Source texts of formatted documents
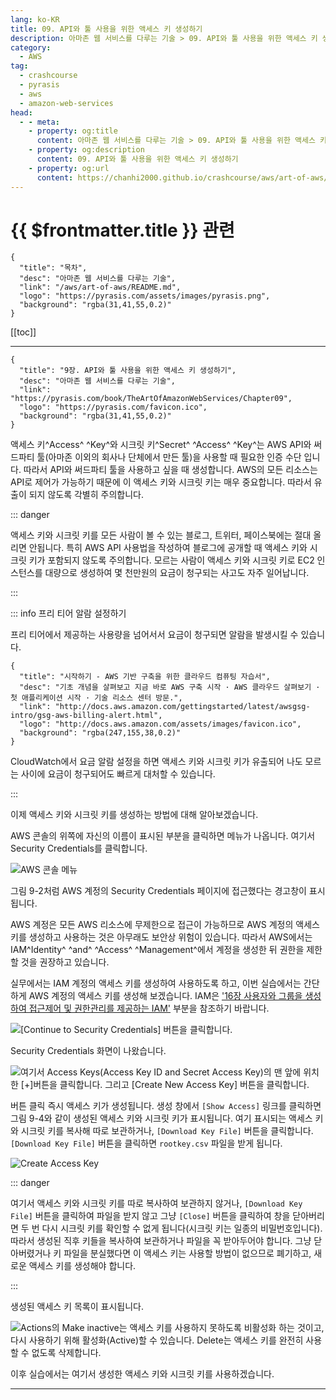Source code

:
 ```yaml
---
lang: ko-KR
title: 09. API와 툴 사용을 위한 액세스 키 생성하기
description: 아마존 웹 서비스를 다루는 기술 > 09. API와 툴 사용을 위한 액세스 키 생성하기
category:
  - AWS
tag: 
  - crashcourse
  - pyrasis
  - aws 
  - amazon-web-services
head:
  - - meta:
    - property: og:title
      content: 아마존 웹 서비스를 다루는 기술 > 09. API와 툴 사용을 위한 액세스 키 생성하기
    - property: og:description
      content: 09. API와 툴 사용을 위한 액세스 키 생성하기
    - property: og:url
      content: https://chanhi2000.github.io/crashcourse/aws/art-of-aws/09.html
---
```


# {{ $frontmatter.title }} 관련

```component VPCard
{
  "title": "목차",
  "desc": "아마존 웹 서비스를 다루는 기술",
  "link": "/aws/art-of-aws/README.md",
  "logo": "https://pyrasis.com/assets/images/pyrasis.png",
  "background": "rgba(31,41,55,0.2)"
}
```

[[toc]]

---

```component VPCard
{
  "title": "9장. API와 툴 사용을 위한 액세스 키 생성하기",
  "desc": "아마존 웹 서비스를 다루는 기술",
  "link": "https://pyrasis.com/book/TheArtOfAmazonWebServices/Chapter09",
  "logo": "https://pyrasis.com/favicon.ico",
  "background": "rgba(31,41,55,0.2)"
}
```

액세스 키^Access^ ^Key^와 시크릿 키^Secret^ ^Access^ ^Key^는 AWS API와 써드파티 툴(아마존 이외의 회사나 단체에서 만든 툴)을 사용할 때 필요한 인증 수단 입니다. 따라서 API와 써드파티 툴을 사용하고 싶을 때 생성합니다. AWS의 모든 리소스는 API로 제어가 가능하기 때문에 이 액세스 키와 시크릿 키는 매우 중요합니다. 따라서 유출이 되지 않도록 각별히 주의합니다.

::: danger

액세스 키와 시크릿 키를 모든 사람이 볼 수 있는 블로그, 트위터, 페이스북에는 절대 올리면 안됩니다. 특히 AWS API 사용법을 작성하여 블로그에 공개할 때 액세스 키와 시크릿 키가 포함되지 않도록 주의합니다. 모르는 사람이 액세스 키와 시크릿 키로 EC2 인스턴스를 대량으로 생성하여 몇 천만원의 요금이 청구되는 사고도 자주 일어납니다.

:::

::: info 프리 티어 알람 설정하기

프리 티어에서 제공하는 사용량을 넘어서서 요금이 청구되면 알람을 발생시킬 수 있습니다.

```component VPCard
{
  "title": "시작하기 - AWS 기반 구축을 위한 클라우드 컴퓨팅 자습서",
  "desc": "기초 개념을 살펴보고 지금 바로 AWS 구축 시작 · AWS 클라우드 살펴보기 · 첫 애플리케이션 시작 · 기술 리소스 센터 방문.",
  "link": "http://docs.aws.amazon.com/gettingstarted/latest/awsgsg-intro/gsg-aws-billing-alert.html",
  "logo": "http://docs.aws.amazon.com/assets/images/favicon.ico",
  "background": "rgba(247,155,38,0.2)"
}
```

CloudWatch에서 요금 알람 설정을 하면 액세스 키와 시크릿 키가 유출되어 나도 모르는 사이에 요금이 청구되어도 빠르게 대처할 수 있습니다.

:::

이제 액세스 키와 시크릿 키를 생성하는 방법에 대해 알아보겠습니다.

AWS 콘솔의 위쪽에 자신의 이름이 표시된 부분을 클릭하면 메뉴가 나옵니다. 여기서 Security Credentials를 클릭합니다.

![AWS 콘솔 메뉴](https://pyrasis.com/assets/images/TheArtOfAmazonWebServicesChapter09/1_.png)

그림 9-2처럼 AWS 계정의 Security Credentials 페이지에 접근했다는 경고창이 표시됩니다.

AWS 계정은 모든 AWS 리소스에 무제한으로 접근이 가능하므로 AWS 계정의 액세스 키를 생성하고 사용하는 것은 아무래도 보안상 위험이 있습니다. 따라서 AWS에서는 IAM^Identity^ ^and^ ^Access^ ^Management^에서 계정을 생성한 뒤 권한을 제한할 것을 권장하고 있습니다.

실무에서는 IAM 계정의 액세스 키를 생성하여 사용하도록 하고, 이번 실습에서는 간단하게 AWS 계정의 액세스 키를 생성해 보겠습니다. IAM은 ['16장 사용자와 그룹을 생성하여 접근제어 및 권한관리를 제공하는 IAM'](16.md) 부분을 참조하기 바랍니다.

![<FontIcon icon="iconfont icon-select"/>`[Continue to Security Credentials]` 버튼을 클릭합니다.](https://pyrasis.com/assets/images/TheArtOfAmazonWebServicesChapter09/2_.png)

Security Credentials 화면이 나왔습니다.

![여기서 Access Keys(Access Key ID and Secret Access Key)의 맨 앞에 위치한 <FontIcon icon="iconfont icon-select"/>`[+]`버튼을 클릭합니다. 그리고 <FontIcon icon="iconfont icon-select"/>`[Create New Access Key]` 버튼을 클릭합니다.](https://pyrasis.com/assets/images/TheArtOfAmazonWebServicesChapter09/3_.png)

버튼 클릭 즉시 액세스 키가 생성됩니다. 생성 창에서 <FontIcon icon="fas fa-globe"/>`[Show Access]` 링크를 클릭하면 그림 9-4와 같이 생성된 액세스 키와 시크릿 키가 표시됩니다. 여기 표시되는 액세스 키와 시크릿 키를 복사해 따로 보관하거나, <FontIcon icon="iconfont icon-select"/>`[Download Key File]` 버튼을 클릭합니다. <FontIcon icon="iconfont icon-select"/>`[Download Key File]` 버튼을 클릭하면 <FontIcon icon="fas fa-file-csv"/>`rootkey.csv` 파일을 받게 됩니다.

![Create Access Key ](https://pyrasis.com/assets/images/TheArtOfAmazonWebServicesChapter09/4_.png)

::: danger

여기서 액세스 키와 시크릿 키를 따로 복사하여 보관하지 않거나, <FontIcon icon="iconfont icon-select"/>`[Download Key File]` 버튼을 클릭하여 파일을 받지 않고 그냥 <FontIcon icon="iconfont icon-select"/>`[Close]` 버튼을 클릭하여 창을 닫아버리면 두 번 다시 시크릿 키를 확인할 수 없게 됩니다(시크릿 키는 일종의 비밀번호입니다). 따라서 생성된 직후 키들을 복사하여 보관하거나 파일을 꼭 받아두어야 합니다. 그냥 닫아버렸거나 키 파일을 분실했다면 이 액세스 키는 사용할 방법이 없으므로 폐기하고, 새로운 액세스 키를 생성해야 합니다.

:::

생성된 액세스 키 목록이 표시됩니다.

![Actions의 Make inactive는 액세스 키를 사용하지 못하도록 비활성화 하는 것이고,<br/>다시 사용하기 위해 활성화(Active)할 수 있습니다.<br/>Delete는 액세스 키를 완전히 사용할 수 없도록 삭제합니다.](https://pyrasis.com/assets/images/TheArtOfAmazonWebServicesChapter09/5_.png)

이후 실습에서는 여기서 생성한 액세스 키와 시크릿 키를 사용하겠습니다.

---

<TagLinks />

_What the exercise asks_: Repeat exactly, and only, the lines from the line containing "Make inactive는 액세스" through the last line of the records above, both included.

_Finished task_:
![Actions의 Make inactive는 액세스 키를 사용하지 못하도록 비활성화 하는 것이고,<br/>다시 사용하기 위해 활성화(Active)할 수 있습니다.<br/>Delete는 액세스 키를 완전히 사용할 수 없도록 삭제합니다.](https://pyrasis.com/assets/images/TheArtOfAmazonWebServicesChapter09/5_.png)

이후 실습에서는 여기서 생성한 액세스 키와 시크릿 키를 사용하겠습니다.

---

<TagLinks />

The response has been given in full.